Optimizing Python (List Comprehension)

Introduction

One of the fundamental data structures in Python is the list. Often, we create lists based on existing lists, or based on some iterated values. In many of these cases, it is natural to use a for loop to create the list.

For example, suppose we are studying the quality of a pseudo-random number generator (PRNG). To do that, we require large quantities of numbers produced by the PRNG, which we will pass through a series of statistical tests to determine if the PRNG produces numbers that are “random” enough. We could prepare for the statistical work by creating a large Python list of pseudo-random numbers. The straightforward approach to this task is to create and empty list, and then use a for loop to populate the list, as shown in the following code:

1
2
3
4
5
6
7
# Sample 1: Building a list with a for loop

# n contains number of values to create
import random
values = []
for i in range(n):                 # part a 
    values.append(random.random()) # part b

Simple list comprehension

Python provides a mechanism for creating lists, called list comprehension, that can be used in many instances where we might normally use a for loop. List comprehension is significantly faster than the equivalent for loop code. There are several, successively more complicated ways to use list comprehension, but the efficiency-boosting advice of this page is: if you are using a loop to build a list, see if you can use list comprehension instead.

Tip: If possible, build lists with list comprehension instead of loops.

In the random-list-building code above, we have the for loop first (line 4, labeled as part a), and the expression producing each number that is appended to the list second (in line 5, labeled as part b). List comprehension turns the order of those two elements around, as shown here:

[<expression> for <v1> in <seq1>]

Here, <expression> corresponds to part b, while for <v1> in <seq1> corresponds to part a. Essentially, the body of the for loop is specified first, and the for loop information itself is specified second.

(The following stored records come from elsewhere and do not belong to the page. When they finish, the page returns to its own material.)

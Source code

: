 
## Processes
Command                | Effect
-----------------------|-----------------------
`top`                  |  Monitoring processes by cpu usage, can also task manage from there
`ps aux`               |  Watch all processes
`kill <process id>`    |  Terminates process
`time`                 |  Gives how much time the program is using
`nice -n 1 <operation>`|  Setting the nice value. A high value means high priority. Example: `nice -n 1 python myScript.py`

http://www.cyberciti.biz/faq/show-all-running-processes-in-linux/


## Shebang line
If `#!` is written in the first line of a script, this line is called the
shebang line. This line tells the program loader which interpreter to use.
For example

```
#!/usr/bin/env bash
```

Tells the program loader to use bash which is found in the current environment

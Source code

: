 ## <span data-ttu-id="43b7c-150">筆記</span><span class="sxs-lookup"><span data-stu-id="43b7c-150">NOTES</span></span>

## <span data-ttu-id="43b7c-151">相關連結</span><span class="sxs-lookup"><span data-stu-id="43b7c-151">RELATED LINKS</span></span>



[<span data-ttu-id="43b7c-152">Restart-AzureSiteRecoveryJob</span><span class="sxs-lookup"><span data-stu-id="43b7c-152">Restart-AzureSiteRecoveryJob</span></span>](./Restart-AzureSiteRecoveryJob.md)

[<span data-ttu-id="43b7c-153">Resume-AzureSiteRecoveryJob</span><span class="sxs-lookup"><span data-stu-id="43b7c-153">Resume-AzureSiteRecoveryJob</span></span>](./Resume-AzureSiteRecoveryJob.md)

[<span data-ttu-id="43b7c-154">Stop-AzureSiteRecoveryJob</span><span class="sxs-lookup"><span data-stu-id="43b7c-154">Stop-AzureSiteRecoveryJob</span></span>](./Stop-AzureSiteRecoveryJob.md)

In our list comprehension syntax, <expression> may be any valid Python expression. The angle brackets (< >) are not part of the expression; instead, they mean that <expression> is to be replaced by some valid Python expression. Similarly, <v1> is the for loop variable, and <seq1> is the Python sequence to iterate over. The <expression> may depend somehow on the loop variable <v1>, but that is not required.

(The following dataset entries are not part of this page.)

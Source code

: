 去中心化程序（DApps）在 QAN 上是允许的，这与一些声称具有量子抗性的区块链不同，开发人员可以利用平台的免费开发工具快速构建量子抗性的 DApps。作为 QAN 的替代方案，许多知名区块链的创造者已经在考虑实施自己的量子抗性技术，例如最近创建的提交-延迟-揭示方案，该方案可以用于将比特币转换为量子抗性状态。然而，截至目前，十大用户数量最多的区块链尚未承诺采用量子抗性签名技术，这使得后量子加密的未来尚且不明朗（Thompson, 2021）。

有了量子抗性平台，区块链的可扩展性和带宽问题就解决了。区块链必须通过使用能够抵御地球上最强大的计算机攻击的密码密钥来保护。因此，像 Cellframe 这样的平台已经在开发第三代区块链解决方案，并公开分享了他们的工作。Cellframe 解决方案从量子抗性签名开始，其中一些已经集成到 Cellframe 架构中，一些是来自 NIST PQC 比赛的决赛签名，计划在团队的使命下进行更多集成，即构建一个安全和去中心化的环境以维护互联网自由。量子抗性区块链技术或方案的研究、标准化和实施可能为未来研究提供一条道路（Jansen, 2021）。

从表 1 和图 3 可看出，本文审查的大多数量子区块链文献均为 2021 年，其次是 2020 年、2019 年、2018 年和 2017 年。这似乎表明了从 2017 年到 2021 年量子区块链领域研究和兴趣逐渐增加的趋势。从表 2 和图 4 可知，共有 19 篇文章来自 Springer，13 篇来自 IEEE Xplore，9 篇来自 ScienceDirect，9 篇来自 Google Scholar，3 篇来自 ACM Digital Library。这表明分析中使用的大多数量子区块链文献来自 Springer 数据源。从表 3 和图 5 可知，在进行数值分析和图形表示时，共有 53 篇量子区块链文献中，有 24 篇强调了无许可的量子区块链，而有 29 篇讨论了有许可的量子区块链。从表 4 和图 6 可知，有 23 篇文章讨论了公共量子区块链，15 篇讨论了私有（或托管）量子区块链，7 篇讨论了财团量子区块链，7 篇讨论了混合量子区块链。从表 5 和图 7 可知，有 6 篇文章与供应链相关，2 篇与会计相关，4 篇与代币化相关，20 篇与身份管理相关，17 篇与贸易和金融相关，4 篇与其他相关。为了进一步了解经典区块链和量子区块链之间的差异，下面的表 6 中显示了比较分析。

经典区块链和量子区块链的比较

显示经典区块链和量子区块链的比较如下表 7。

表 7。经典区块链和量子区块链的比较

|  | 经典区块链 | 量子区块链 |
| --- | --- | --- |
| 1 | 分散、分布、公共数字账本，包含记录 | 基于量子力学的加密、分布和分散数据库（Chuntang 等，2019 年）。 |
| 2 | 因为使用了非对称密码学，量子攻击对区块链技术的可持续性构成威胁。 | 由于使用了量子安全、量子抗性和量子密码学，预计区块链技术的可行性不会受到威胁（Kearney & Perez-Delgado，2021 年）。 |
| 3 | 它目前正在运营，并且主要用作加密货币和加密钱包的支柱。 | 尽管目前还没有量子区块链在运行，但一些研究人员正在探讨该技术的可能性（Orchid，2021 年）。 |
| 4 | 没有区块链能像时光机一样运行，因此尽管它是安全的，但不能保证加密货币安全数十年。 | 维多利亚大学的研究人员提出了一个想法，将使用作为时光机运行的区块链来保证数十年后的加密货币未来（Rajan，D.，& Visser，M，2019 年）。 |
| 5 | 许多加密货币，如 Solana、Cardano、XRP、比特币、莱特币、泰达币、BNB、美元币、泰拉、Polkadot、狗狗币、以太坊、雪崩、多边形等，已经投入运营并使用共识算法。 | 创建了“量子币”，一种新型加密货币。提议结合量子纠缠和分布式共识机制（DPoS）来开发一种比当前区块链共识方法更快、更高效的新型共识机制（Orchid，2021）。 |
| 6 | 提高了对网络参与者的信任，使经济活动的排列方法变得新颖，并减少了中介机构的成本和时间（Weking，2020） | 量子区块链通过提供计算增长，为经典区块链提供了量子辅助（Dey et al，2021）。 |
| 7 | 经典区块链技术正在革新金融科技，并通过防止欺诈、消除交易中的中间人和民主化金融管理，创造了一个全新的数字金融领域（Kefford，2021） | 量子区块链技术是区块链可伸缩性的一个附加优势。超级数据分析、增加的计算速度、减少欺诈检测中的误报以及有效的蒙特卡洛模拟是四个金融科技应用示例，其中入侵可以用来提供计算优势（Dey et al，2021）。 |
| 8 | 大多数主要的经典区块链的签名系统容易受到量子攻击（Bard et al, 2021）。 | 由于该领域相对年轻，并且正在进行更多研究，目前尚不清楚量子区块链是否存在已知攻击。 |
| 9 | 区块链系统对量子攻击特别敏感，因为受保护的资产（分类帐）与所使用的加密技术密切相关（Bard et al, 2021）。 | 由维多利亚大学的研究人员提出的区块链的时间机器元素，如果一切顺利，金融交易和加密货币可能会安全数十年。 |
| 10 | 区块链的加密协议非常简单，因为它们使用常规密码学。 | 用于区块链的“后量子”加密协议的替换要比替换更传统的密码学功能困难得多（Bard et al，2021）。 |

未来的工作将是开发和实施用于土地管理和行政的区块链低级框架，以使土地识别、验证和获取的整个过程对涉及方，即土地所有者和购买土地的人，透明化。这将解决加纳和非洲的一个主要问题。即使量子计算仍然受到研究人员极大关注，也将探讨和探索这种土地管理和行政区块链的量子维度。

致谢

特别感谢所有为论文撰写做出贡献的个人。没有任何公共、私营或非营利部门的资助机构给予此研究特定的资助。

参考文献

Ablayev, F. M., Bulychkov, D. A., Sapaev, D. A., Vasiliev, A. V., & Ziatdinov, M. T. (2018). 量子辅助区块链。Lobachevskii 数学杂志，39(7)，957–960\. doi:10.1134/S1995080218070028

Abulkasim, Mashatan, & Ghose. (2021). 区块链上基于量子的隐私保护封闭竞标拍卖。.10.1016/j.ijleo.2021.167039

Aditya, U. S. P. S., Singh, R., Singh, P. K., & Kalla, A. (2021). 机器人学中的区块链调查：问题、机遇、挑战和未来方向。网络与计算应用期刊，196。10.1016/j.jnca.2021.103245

Using list comprehension, we can create a list of random values in a single line of Python code, rather than the three lines required in the for loop version, and our code will be faster than the for loop version. Here is the equivalent code using list comprehension:

1
2
3
4
5
# Sample 2: building a similar list with comprehension

# n contains number of values to create
import random
values = [random.random() for i in range(n)]

Line 5 of this code does all the work. Here, random.random() is the <expression>, a.k.a. part b, i is <v1>, and range(n) is <seq1>. Note that in this case, the expression random.random() does not depend at all on the loop variable i.

To illustrate the performance improvement obtained through list comprehension, we executed Sample 1 and Sample 2 for values of n ranging from 1,000,000 to 100,000,000 in increments of 1,000,000, and recorded the runtimes for each trial.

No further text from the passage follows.